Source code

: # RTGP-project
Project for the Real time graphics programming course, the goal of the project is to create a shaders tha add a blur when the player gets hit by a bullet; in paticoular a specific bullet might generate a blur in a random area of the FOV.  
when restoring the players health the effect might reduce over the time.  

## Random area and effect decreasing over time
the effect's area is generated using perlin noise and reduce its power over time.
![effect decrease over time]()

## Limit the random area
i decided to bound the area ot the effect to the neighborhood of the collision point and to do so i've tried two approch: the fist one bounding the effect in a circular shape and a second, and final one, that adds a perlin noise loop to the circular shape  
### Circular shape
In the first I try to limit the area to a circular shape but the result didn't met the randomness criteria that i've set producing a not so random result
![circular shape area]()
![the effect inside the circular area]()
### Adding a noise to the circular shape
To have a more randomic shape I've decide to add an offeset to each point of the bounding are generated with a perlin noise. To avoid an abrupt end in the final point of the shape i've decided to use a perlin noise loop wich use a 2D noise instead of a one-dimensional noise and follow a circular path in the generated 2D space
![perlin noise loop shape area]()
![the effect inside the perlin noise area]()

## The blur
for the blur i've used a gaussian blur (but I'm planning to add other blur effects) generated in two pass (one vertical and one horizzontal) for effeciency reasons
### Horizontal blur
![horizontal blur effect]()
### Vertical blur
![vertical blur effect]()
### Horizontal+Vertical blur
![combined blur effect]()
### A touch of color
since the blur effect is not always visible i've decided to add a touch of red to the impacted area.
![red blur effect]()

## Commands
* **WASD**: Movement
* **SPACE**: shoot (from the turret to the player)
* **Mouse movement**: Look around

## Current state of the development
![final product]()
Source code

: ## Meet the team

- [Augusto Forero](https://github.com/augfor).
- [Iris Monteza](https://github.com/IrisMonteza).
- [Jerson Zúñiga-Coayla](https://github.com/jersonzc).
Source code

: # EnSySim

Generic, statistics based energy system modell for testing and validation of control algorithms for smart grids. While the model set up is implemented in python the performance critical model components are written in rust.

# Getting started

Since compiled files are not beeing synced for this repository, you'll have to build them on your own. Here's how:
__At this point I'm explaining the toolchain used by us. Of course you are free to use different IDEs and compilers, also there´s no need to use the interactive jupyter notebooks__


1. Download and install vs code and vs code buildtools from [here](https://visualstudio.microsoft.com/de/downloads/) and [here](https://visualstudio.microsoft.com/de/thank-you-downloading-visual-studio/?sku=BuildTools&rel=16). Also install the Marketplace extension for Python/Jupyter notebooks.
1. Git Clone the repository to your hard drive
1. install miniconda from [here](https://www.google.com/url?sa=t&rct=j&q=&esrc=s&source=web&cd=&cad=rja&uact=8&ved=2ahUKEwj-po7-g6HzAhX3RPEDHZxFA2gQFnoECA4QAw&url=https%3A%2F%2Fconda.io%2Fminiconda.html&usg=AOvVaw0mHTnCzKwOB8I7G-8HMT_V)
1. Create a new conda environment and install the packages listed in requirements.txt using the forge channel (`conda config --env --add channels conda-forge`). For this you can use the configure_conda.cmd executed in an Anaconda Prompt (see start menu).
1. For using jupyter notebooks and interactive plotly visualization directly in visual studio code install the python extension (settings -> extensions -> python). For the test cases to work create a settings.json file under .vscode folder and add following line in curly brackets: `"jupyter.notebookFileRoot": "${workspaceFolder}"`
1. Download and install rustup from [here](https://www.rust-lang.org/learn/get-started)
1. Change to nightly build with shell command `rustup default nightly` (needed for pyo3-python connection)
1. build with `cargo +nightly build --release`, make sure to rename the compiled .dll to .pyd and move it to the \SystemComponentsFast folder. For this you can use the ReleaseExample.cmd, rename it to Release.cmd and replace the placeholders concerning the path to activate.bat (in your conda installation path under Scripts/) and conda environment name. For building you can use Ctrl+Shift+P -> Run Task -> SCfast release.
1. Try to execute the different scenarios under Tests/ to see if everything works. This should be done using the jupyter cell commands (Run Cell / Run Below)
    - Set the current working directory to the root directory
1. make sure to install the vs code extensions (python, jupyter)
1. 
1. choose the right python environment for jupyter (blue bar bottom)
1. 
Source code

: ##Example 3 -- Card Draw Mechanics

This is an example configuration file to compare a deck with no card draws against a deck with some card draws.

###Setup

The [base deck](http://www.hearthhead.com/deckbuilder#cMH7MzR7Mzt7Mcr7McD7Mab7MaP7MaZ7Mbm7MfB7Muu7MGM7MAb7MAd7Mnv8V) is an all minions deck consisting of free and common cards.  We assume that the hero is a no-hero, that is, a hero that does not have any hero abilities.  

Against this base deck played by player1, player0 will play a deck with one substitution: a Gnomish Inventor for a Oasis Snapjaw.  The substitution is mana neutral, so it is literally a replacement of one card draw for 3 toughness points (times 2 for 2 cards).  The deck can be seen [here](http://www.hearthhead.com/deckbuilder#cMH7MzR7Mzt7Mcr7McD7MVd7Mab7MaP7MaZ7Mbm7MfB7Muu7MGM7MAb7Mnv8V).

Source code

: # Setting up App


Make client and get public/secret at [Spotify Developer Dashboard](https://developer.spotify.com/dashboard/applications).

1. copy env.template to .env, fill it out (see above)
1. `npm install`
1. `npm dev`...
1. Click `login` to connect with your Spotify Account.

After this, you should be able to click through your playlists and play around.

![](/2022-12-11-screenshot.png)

### WHAT NEEDS TO BE DONE
The word "Spotify" appears in some lines of the data; state how many such lines there are, and nothing further.

### OUTPUT BELOW
2